The plugs 36 may comprise, for example, stainless or other
steel.
[0029] FIG. 2 illustrates the downhole release tool 10 with the
upper subassembly 16 connected to the lower subassembly 18. As
previously described, the lower subassembly 18 may comprise a
fishneck subassembly 50 and a bottom subassembly 52. Collet fingers
68 extend from the bottom subassembly 52 to and are received by
groove 26 in upper subassembly 16. Floating piston 82 is disposed
between the outer diameter of the upper subassembly 16 and the
inner diameter of the fishneck subassembly 50. Spring 84 biases
floating piston 82 in a disengaged position. In this position,
collet fingers 68 are free to move outwardly in release movement
100.
[0030] In operation, one of the upper subassembly equalizing vent
ports 30 and one of the lower subassembly equalizing vent ports 58
are closed with plug 36 with the remaining set open. As used
herein, each means each of at least a subset of the identified
items. For example, in downhole well operations where fluid is
pumped down the coiled tubing into the interior 40 of the downhole
release tool 10, first upper subassembly vent port 32 and second
lower subassembly vent port 62 may be open. In this embodiment, in
response to a pressure differential between an interior 40 and
exterior 42 of the downhole release tool 10, pressure and/or fluid
102 flows from the interior 40 through the first upper subassembly
vent port 32 down onto floating piston 82. Fluid 102 behind the
piston may flow out second lower subassembly vent port 62 as the
floating piston travels down against the spring 84. As used herein,
in response to means in response to at least the identified event.

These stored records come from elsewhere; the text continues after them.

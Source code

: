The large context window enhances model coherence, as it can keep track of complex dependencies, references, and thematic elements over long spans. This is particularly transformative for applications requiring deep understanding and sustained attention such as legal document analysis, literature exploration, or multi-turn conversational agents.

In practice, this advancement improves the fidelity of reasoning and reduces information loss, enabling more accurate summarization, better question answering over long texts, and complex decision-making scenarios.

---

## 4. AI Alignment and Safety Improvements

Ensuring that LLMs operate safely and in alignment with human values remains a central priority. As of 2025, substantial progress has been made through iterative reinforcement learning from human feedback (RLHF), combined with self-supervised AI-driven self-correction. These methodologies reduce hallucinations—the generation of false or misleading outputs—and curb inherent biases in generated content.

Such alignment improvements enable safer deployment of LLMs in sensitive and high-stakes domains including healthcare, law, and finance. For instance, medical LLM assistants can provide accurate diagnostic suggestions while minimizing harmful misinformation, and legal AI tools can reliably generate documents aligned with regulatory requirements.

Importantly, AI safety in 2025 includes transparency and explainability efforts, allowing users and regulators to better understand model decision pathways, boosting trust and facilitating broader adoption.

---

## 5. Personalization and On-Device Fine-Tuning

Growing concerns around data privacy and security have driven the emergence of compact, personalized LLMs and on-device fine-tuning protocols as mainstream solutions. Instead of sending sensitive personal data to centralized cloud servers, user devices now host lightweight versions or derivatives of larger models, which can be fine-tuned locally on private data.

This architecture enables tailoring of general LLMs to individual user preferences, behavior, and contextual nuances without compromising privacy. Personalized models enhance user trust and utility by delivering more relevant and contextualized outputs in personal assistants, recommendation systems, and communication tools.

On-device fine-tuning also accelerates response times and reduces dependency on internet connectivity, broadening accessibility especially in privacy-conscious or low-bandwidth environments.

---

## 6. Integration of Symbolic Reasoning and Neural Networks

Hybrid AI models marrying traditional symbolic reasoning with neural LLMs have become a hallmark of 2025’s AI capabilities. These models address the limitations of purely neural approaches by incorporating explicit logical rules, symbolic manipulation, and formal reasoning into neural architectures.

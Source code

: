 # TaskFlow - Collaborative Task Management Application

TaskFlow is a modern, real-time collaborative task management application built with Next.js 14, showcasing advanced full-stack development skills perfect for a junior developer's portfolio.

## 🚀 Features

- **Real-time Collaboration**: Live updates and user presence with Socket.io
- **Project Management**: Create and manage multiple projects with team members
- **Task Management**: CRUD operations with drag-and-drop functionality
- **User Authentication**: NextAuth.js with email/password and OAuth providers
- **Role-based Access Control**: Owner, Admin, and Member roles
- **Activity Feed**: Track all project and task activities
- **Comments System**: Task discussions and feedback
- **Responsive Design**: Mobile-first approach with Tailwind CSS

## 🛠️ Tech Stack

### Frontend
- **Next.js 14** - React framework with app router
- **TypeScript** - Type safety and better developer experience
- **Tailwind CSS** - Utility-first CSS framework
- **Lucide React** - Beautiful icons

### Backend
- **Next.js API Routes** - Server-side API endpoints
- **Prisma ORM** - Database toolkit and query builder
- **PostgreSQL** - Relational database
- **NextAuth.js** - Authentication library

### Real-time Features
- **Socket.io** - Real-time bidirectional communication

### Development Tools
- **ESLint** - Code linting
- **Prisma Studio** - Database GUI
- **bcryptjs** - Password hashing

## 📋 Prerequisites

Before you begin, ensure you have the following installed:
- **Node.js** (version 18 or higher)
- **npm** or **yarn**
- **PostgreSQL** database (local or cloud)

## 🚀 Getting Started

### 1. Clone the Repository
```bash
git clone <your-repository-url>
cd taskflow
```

Thus, additional, intermediate or other events may occur or also be
required.
[0031] The pressure forces the floating piston 82 down against the
spring 84 which causes the skirt 83 on the lower end of the
floating piston 82 to slide down and encircle the collet fingers
68. This blocks the release movement 100 of the collet fingers 68
and keeps the collet fingers 68 from being pulled out of the groove
26. As a result, the downhole release tool 10 is, in this
embodiment, firmly locked, which may prevent the tool from
accidentally being pulled and/or pumped apart.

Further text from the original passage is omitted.